WHAT TO DO – The answer is all of the entries below, repeated exactly and free of pictures.

(Items from a data source)

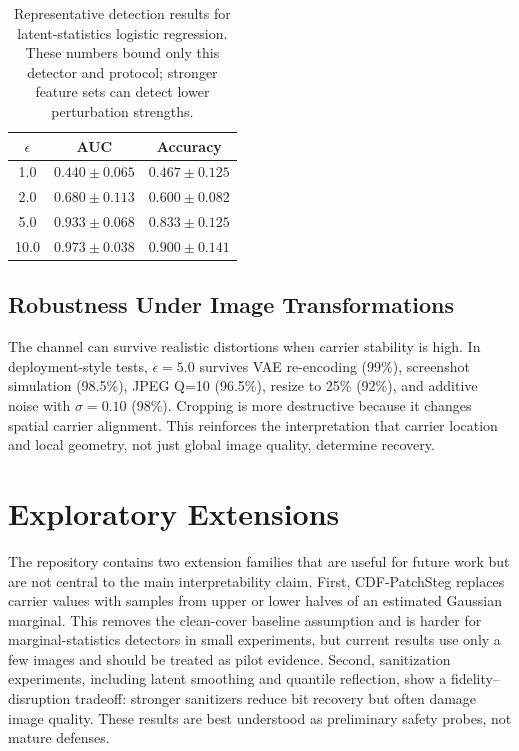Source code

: \documentclass{article}
\begin{document}
\begin{table}[t]
\caption{Representative detection results for latent-statistics logistic regression. These numbers bound only this detector and protocol; stronger feature sets can detect lower perturbation strengths.}
\label{tab:detect}
\centering
\begin{small}
\begin{tabular}{ccc}
\toprule
$\epsilon$ & AUC & Accuracy \\
\midrule
1.0 & $0.440 \pm 0.065$ & $0.467 \pm 0.125$ \\
2.0 & $0.680 \pm 0.113$ & $0.600 \pm 0.082$ \\
5.0 & $0.933 \pm 0.068$ & $0.833 \pm 0.125$ \\
10.0 & $0.973 \pm 0.038$ & $0.900 \pm 0.141$ \\
\bottomrule
\end{tabular}
\end{small}
\end{table}

\subsection{Robustness Under Image Transformations}

The channel can survive realistic distortions when carrier stability is high. In deployment-style tests, $\epsilon=5.0$ survives VAE re-encoding (99\%), screenshot simulation (98.5\%), JPEG Q=10 (96.5\%), resize to 25\% (92\%), and additive noise with $\sigma=0.10$ (98\%). Cropping is more destructive because it changes spatial carrier alignment. This reinforces the interpretation that carrier location and local geometry, not just global image quality, determine recovery.

\section{Exploratory Extensions}
\label{sec:extensions}

The repository contains two extension families that are useful for future work but are not central to the main interpretability claim. First, CDF-PatchSteg replaces carrier values with samples from upper or lower halves of an estimated Gaussian marginal. This removes the clean-cover baseline assumption and is harder for marginal-statistics detectors in small experiments, but current results use only a few images and should be treated as pilot evidence. Second, sanitization experiments, including latent smoothing and quantile reflection, show a fidelity--disruption tradeoff: stronger sanitizers reduce bit recovery but often damage image quality. These results are best understood as preliminary safety probes, not mature defenses.
\end{document}
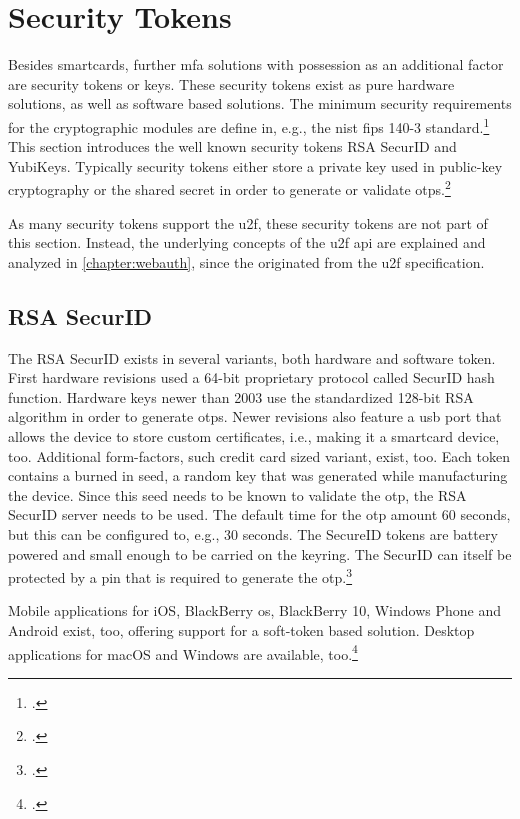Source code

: \section{Security Tokens}

Besides smartcards, further \gls{mfa} solutions with possession as an additional factor are security tokens or keys. These security tokens exist as pure hardware solutions, as well as software based solutions. The minimum security requirements for the cryptographic modules are define in, e.g., the \gls{nist} \gls{fips} 140-3 standard.\footcites[See][]{FIPS140-3} This section introduces the well known security tokens \frqq RSA SecurID\flqq{} and \frqq YubiKeys\flqq. Typically security tokens either store a private key used in public-key cryptography or the shared secret in order to generate or validate \glspl{otp}.\footcites[See][Chapter 28.4.3]{1174011}

As many security tokens support the \gls{u2f}, these security tokens are not part of this section. Instead, the underlying concepts of the \gls{u2f} \gls{api} are explained and analyzed in \autoref{chapter:webauth}, since the \wa{} originated from the \gls{u2f} specification.

\subsection{RSA SecurID}

The RSA SecurID exists in several variants, both hardware and software token. First hardware revisions used a 64-bit proprietary protocol called \frqq SecurID hash function\flqq. Hardware keys newer than 2003 use the standardized 128-bit RSA algorithm in order to generate \glspl{otp}. Newer revisions also feature a \gls{usb} port that allows the device to store custom certificates, i.e., making it a smartcard device, too. Additional form-factors, such credit card sized variant, exist, too. Each token contains a burned in seed, a random key that was generated while manufacturing the device. Since this seed needs to be known to validate the \gls{otp}, the RSA SecurID server needs to be used. The default time for the \gls{otp} amount 60 seconds, but this can be configured to, e.g., 30 seconds. The SecureID tokens are battery powered and small enough to be carried on the keyring. The SecurID can itself be protected by a \gls{pin} that is required to generate the \gls{otp}.\footcites[See][479--480]{eckert-it-sec-9}[See][296]{4351500}

Mobile applications for iOS, BlackBerry \gls{os}, BlackBerry 10, Windows Phone and Android exist, too, offering support for a soft-token based solution. Desktop applications for macOS and Windows are available, too.\footcites[See][3--6]{ibm-mfa}[See][49]{5542954}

RESULT –
Source code

: \documentclass{article}
\begin{document}
\begin{table}[t]
\caption{Representative detection results for latent-statistics logistic regression. These numbers bound only this detector and protocol; stronger feature sets can detect lower perturbation strengths.}
\label{tab:detect}
\centering
\begin{small}
\begin{tabular}{ccc}
\toprule
$\epsilon$ & AUC & Accuracy \\
\midrule
1.0 & $0.440 \pm 0.065$ & $0.467 \pm 0.125$ \\
2.0 & $0.680 \pm 0.113$ & $0.600 \pm 0.082$ \\
5.0 & $0.933 \pm 0.068$ & $0.833 \pm 0.125$ \\
10.0 & $0.973 \pm 0.038$ & $0.900 \pm 0.141$ \\
\bottomrule
\end{tabular}
\end{small}
\end{table}

\subsection{Robustness Under Image Transformations}

The channel can survive realistic distortions when carrier stability is high. In deployment-style tests, $\epsilon=5.0$ survives VAE re-encoding (99\%), screenshot simulation (98.5\%), JPEG Q=10 (96.5\%), resize to 25\% (92\%), and additive noise with $\sigma=0.10$ (98\%). Cropping is more destructive because it changes spatial carrier alignment. This reinforces the interpretation that carrier location and local geometry, not just global image quality, determine recovery.

\section{Exploratory Extensions}
\label{sec:extensions}

The repository contains two extension families that are useful for future work but are not central to the main interpretability claim. First, CDF-PatchSteg replaces carrier values with samples from upper or lower halves of an estimated Gaussian marginal. This removes the clean-cover baseline assumption and is harder for marginal-statistics detectors in small experiments, but current results use only a few images and should be treated as pilot evidence. Second, sanitization experiments, including latent smoothing and quantile reflection, show a fidelity--disruption tradeoff: stronger sanitizers reduce bit recovery but often damage image quality. These results are best understood as preliminary safety probes, not mature defenses.
\end{document}
Source code

: \section{Security Tokens}

Besides smartcards, further \gls{mfa} solutions with possession as an additional factor are security tokens or keys. These security tokens exist as pure hardware solutions, as well as software based solutions. The minimum security requirements for the cryptographic modules are define in, e.g., the \gls{nist} \gls{fips} 140-3 standard.\footcites[See][]{FIPS140-3} This section introduces the well known security tokens \frqq RSA SecurID\flqq{} and \frqq YubiKeys\flqq. Typically security tokens either store a private key used in public-key cryptography or the shared secret in order to generate or validate \glspl{otp}.\footcites[See][Chapter 28.4.3]{1174011}

As many security tokens support the \gls{u2f}, these security tokens are not part of this section. Instead, the underlying concepts of the \gls{u2f} \gls{api} are explained and analyzed in \autoref{chapter:webauth}, since the \wa{} originated from the \gls{u2f} specification.

\subsection{RSA SecurID}

The RSA SecurID exists in several variants, both hardware and software token. First hardware revisions used a 64-bit proprietary protocol called \frqq SecurID hash function\flqq. Hardware keys newer than 2003 use the standardized 128-bit RSA algorithm in order to generate \glspl{otp}. Newer revisions also feature a \gls{usb} port that allows the device to store custom certificates, i.e., making it a smartcard device, too. Additional form-factors, such credit card sized variant, exist, too. Each token contains a burned in seed, a random key that was generated while manufacturing the device. Since this seed needs to be known to validate the \gls{otp}, the RSA SecurID server needs to be used. The default time for the \gls{otp} amount 60 seconds, but this can be configured to, e.g., 30 seconds. The SecureID tokens are battery powered and small enough to be carried on the keyring. The SecurID can itself be protected by a \gls{pin} that is required to generate the \gls{otp}.\footcites[See][479--480]{eckert-it-sec-9}[See][296]{4351500}

Mobile applications for iOS, BlackBerry \gls{os}, BlackBerry 10, Windows Phone and Android exist, too, offering support for a soft-token based solution. Desktop applications for macOS and Windows are available, too.\footcites[See][3--6]{ibm-mfa}[See][49]{5542954}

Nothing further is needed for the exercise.